Applications of alchemase in Synthetic Biology. One of the most promising ideas emerging from the discovery of the alc gene and its enzymatic properties, is the possibility of inducing in situ dental repairs. As you will all no doubt be aware, gold has been shown over many years to be one of the best metals for dental repair. Whist it is still popular in some cultures, the woman on the right is from Tajikistan, where gold teeth are a status symbol, in Europe and the USA, gold has been replaced by materials that match the "ivory" colour of most teeth. The use of metals in the form of amalgams, which combine lead, mercury or increasingly "composites", remains commonplace for dental repairs at the rear of the mouth. Here is where the use of the alc genes comes in.
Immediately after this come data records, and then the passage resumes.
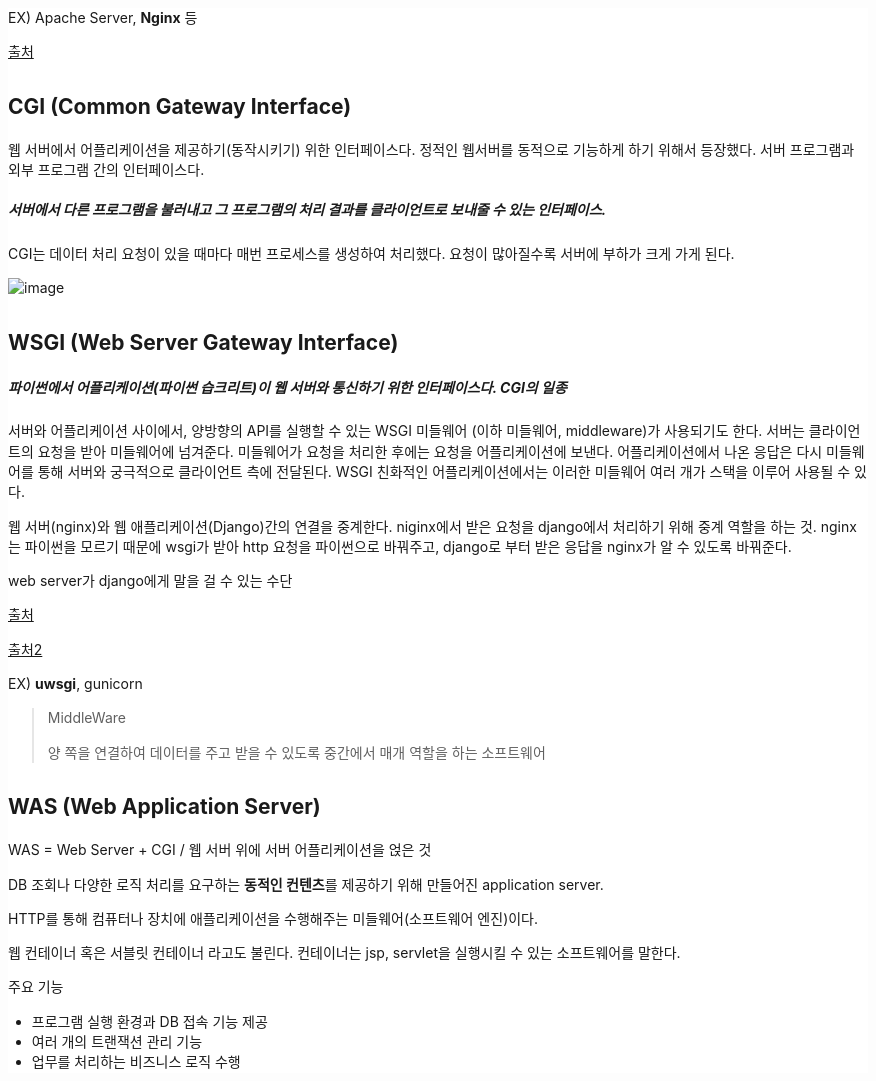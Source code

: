 EX) Apache Server, **Nginx** 등

[출처](https://gmlwjd9405.github.io/2018/10/27/webserver-vs-was.html)



## CGI (Common Gateway Interface)

웹 서버에서 어플리케이션을 제공하기(동작시키기) 위한 인터페이스다. 정적인 웹서버를 동적으로 기능하게 하기 위해서 등장했다. 서버 프로그램과 외부 프로그램 간의 인터페이스다.

##### 서버에서 다른 프로그램을 불러내고 그 프로그램의 처리 결과를 클라이언트로 보내줄 수 있는 인터페이스.

CGI는 데이터 처리 요청이 있을 때마다 매번 프로세스를 생성하여 처리했다. 요청이 많아질수록 서버에 부하가 크게 가게 된다.

![image](https://user-images.githubusercontent.com/26567962/74832886-aabf1400-535b-11ea-94fe-087a191c8470.png)



## WSGI (Web Server Gateway Interface)

##### 파이썬에서 어플리케이션(파이썬 습크리트)이 웹 서버와 통신하기 위한 인터페이스다. CGI의 일종

서버와 어플리케이션 사이에서, 양방향의 API를 실행할 수 있는 WSGI 미들웨어 (이하 미들웨어, middleware)가 사용되기도 한다. 서버는 클라이언트의 요청을 받아 미들웨어에 넘겨준다. 미들웨어가 요청을 처리한 후에는 요청을 어플리케이션에 보낸다. 어플리케이션에서 나온 응답은 다시 미들웨어를 통해 서버와 궁극적으로 클라이언트 측에 전달된다. WSGI 친화적인 어플리케이션에서는 이러한 미들웨어 여러 개가 스택을 이루어 사용될 수 있다.

웹 서버(nginx)와 웹 애플리케이션(Django)간의 연결을 중계한다. niginx에서 받은 요청을 django에서 처리하기 위해 중계 역할을 하는 것. nginx는 파이썬을 모르기 때문에 wsgi가 받아 http 요청을 파이썬으로 바꿔주고, django로 부터 받은 응답을 nginx가 알 수 있도록 바꿔준다.

web server가 django에게 말을 걸 수 있는 수단

[출처](https://itmining.tistory.com/135)

[출처2](https://show-me-the-money.tistory.com/50)

EX) **uwsgi**, gunicorn

> MiddleWare
>
> 양 쪽을 연결하여 데이터를 주고 받을 수 있도록 중간에서 매개 역할을 하는 소프트웨어



## WAS (Web Application Server)

WAS = Web Server + CGI / 웹 서버 위에 서버 어플리케이션을 얹은 것

DB 조회나 다양한 로직 처리를 요구하는 **동적인 컨텐츠**를 제공하기 위해 만들어진 application server.

HTTP를 통해 컴퓨터나 장치에 애플리케이션을 수행해주는 미들웨어(소프트웨어 엔진)이다.

웹 컨테이너 혹은 서블릿 컨테이너 라고도 불린다. 컨테이너는 jsp, servlet을 실행시킬 수 있는 소프트웨어를 말한다.

주요 기능

- 프로그램 실행 환경과 DB 접속 기능 제공
- 여러 개의 트랜잭션 관리 기능
- 업무를 처리하는 비즈니스 로직 수행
By transplanting the genes (multiple copies, see earlier) for alchemase (based on similar concepts related to the recent CRISPR phenomenon), together with that encoding the alc specific restriction enzyme (CseI), scientists at the Goldgraber Zentrum in Augsburg, Germany have shown evidence of nutrient induced gold deposition by their synthetic microbe. I thought "Synthia" (the name given to Craig Venter's first synthetic microbe) was a bit cheesy, but I quite like the name "Midas"! Whatever your opinion of the name, with the discovery of this novel nucleic acid enzyme, I am certain some interesting fundamental science and subsequent applications will be developed over the coming years that will prove transformative! Finally it would be remiss of me not to acknowledge the help of several colleagues in writing this Blog, in particular Professors Geber, Magnus, Paracelsus and not forgetting many helpful discussions with the late Professor Newton, who is was always a great inspiration to me and whose ideas I have always felt, were not only worth their weight in gold, but bring a certain gravitas to any scientific discussion: he is fondly remembered and affectionately missed, but did live to a ripe old age.